Work item: Could the data below be retyped exactly, without its pictures?

Dataset entries:
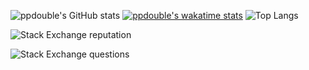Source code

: ![ppdouble's GitHub stats](https://github-readme-stats.vercel.app/api?username=ppdouble&show_icons=true&&count_private=true&theme=default)
[![ppdouble's wakatime stats](https://github-readme-stats.vercel.app/api/wakatime?username=ppdouble&layout=compact)](https://github.com/anuraghazra/github-readme-stats)
![Top Langs](https://github-readme-stats.vercel.app/api/top-langs/?username=ppdouble&layout=compact)


![Stack Exchange reputation](https://img.shields.io/stackexchange/stackoverflow/r/1433066?label=stackoverflow%20reputation&logo=stackoverflow&style=plastic)

![Stack Exchange questions](https://img.shields.io/stackexchange/stackoverflow/t/badges?label=stackoverflow%20badges&logo=stackoverflow&style=plastic)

Expected answer:
Source code

: ![ppdouble's GitHub stats](https://github-readme-stats.vercel.app/api?username=ppdouble&show_icons=true&&count_private=true&theme=default)
[![ppdouble's wakatime stats](https://github-readme-stats.vercel.app/api/wakatime?username=ppdouble&layout=compact)](https://github.com/anuraghazra/github-readme-stats)
![Top Langs](https://github-readme-stats.vercel.app/api/top-langs/?username=ppdouble&layout=compact)


![Stack Exchange reputation](https://img.shields.io/stackexchange/stackoverflow/r/1433066?label=stackoverflow%20reputation&logo=stackoverflow&style=plastic)

![Stack Exchange questions](https://img.shields.io/stackexchange/stackoverflow/t/badges?label=stackoverflow%20badges&logo=stackoverflow&style=plastic)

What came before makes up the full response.